Absolute value is a mathematical concept that denotes the distance of a number from zero on the number line.
It is symbolized by vertical bars around the number, like \(|a|\).
Here are a few key points about absolute value:

• Absolute value converts any number into its non-negative equivalent.
• For positive numbers, the absolute value is the number itself. For negative numbers, it is the positive counterpart.
• The absolute value of zero is zero.

Understanding absolute value is important because it does not simply remove the negative sign but considers the concept of distance.
In the context of the exercise, to find \(|-1|\) and \(|-2|\), you are finding how far \-1\ and \-2\ are from zero.
Their distances are both positive, resulting in \(1\) and \(2\) respectively. Absolute value plays a crucial role when dealing with measurements, physics, and real-world problems.

The square root is a mathematical operation that asks, "What number, when multiplied by itself, gives the original number?"
It is symbolized by the radical sign (\(\sqrt{}\)).
Let’s break down some crucial points about square roots:

• The square root of a number \(x\) is another number \(y\) such that \(y^2 = x\).
• Square roots are essential in various applications, including geometry and quadratic equations.
• Certain numbers have exact square roots, such as \( \sqrt{4} = 2\).
• Other numbers, like \(\sqrt{2}\), are irrational and are approximated as 1.414... in decimal form.

In our exercise, we deal with \(\sqrt{2}\), a common irrational number.
It is typically left in its square root form unless an approximation is suitable for the problem at hand.
Understanding square roots is essential for solving a big variety of algebraic and geometric problems.

A mathematical expression is a combination of numbers, variables, and operators that represent a value.
Here are some fundamental points:

• Expressions can include operations like addition, subtraction, multiplication, and division.
• The expression must be simplified to find its value.
• Expressions can also include functions like absolute value and square roots.
• It’s crucial to perform operations in the correct order as per PEMDAS/BODMAS rules.

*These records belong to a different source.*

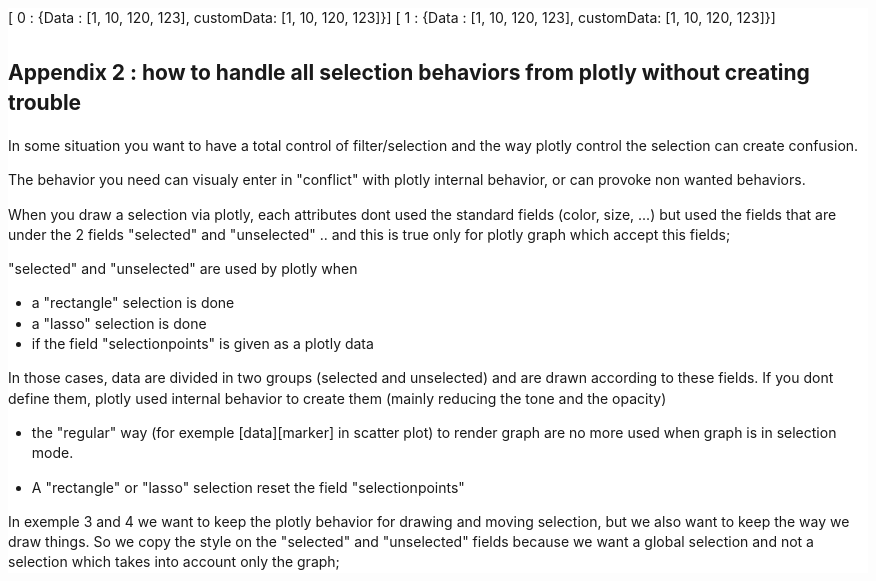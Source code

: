 [ 0 : {Data : [1, 10, 120, 123], customData: [1, 10, 120, 123]}]
[ 1 : {Data : [1, 10, 120, 123], customData: [1, 10, 120, 123]}]

## Appendix 2 : how to handle all selection behaviors from plotly without creating trouble

In some situation you want to have a total control of filter/selection and the way plotly control the selection can create confusion.

The behavior you need can visualy enter in "conflict" with plotly internal behavior, or can provoke non wanted behaviors. 

When you draw a selection via plotly, each attributes dont used the standard fields (color, size, ...) but used the fields that are under the 2 fields "selected" and "unselected" .. and this is true only for plotly graph which accept this fields; 

"selected" and "unselected" are used by plotly when
 - a "rectangle" selection is done
 - a "lasso" selection is done
 - if the field "selectionpoints" is given as a plotly data

In those cases, data are divided in two groups (selected and unselected) and are drawn according to these fields. If you dont define them, plotly used internal behavior to create them (mainly reducing the tone and the opacity)

 - the "regular" way (for exemple [data][marker] in scatter plot) to
   render graph are no more used when graph is in selection
   mode.
   
 - A "rectangle" or "lasso" selection reset the field "selectionpoints"

In exemple 3 and 4 we want to keep the plotly behavior for drawing and moving selection, but we also  want to keep the way we draw things. So we copy the style on the "selected" and "unselected" fields because we want a global selection and not a selection which takes into account only the graph;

In the exercise, the expression \(|-1| + \sqrt{2} |-2|\) involves both absolute values and a square root.
By simplifying each part, first calculating absolute values, followed by the square root, and then performing addition and multiplication, we find the expression to resolve to \(1 + 2\sqrt{2}\).
Breaking down expressions is key in mathematics as it unveils the path to understanding relationships and structures within equations.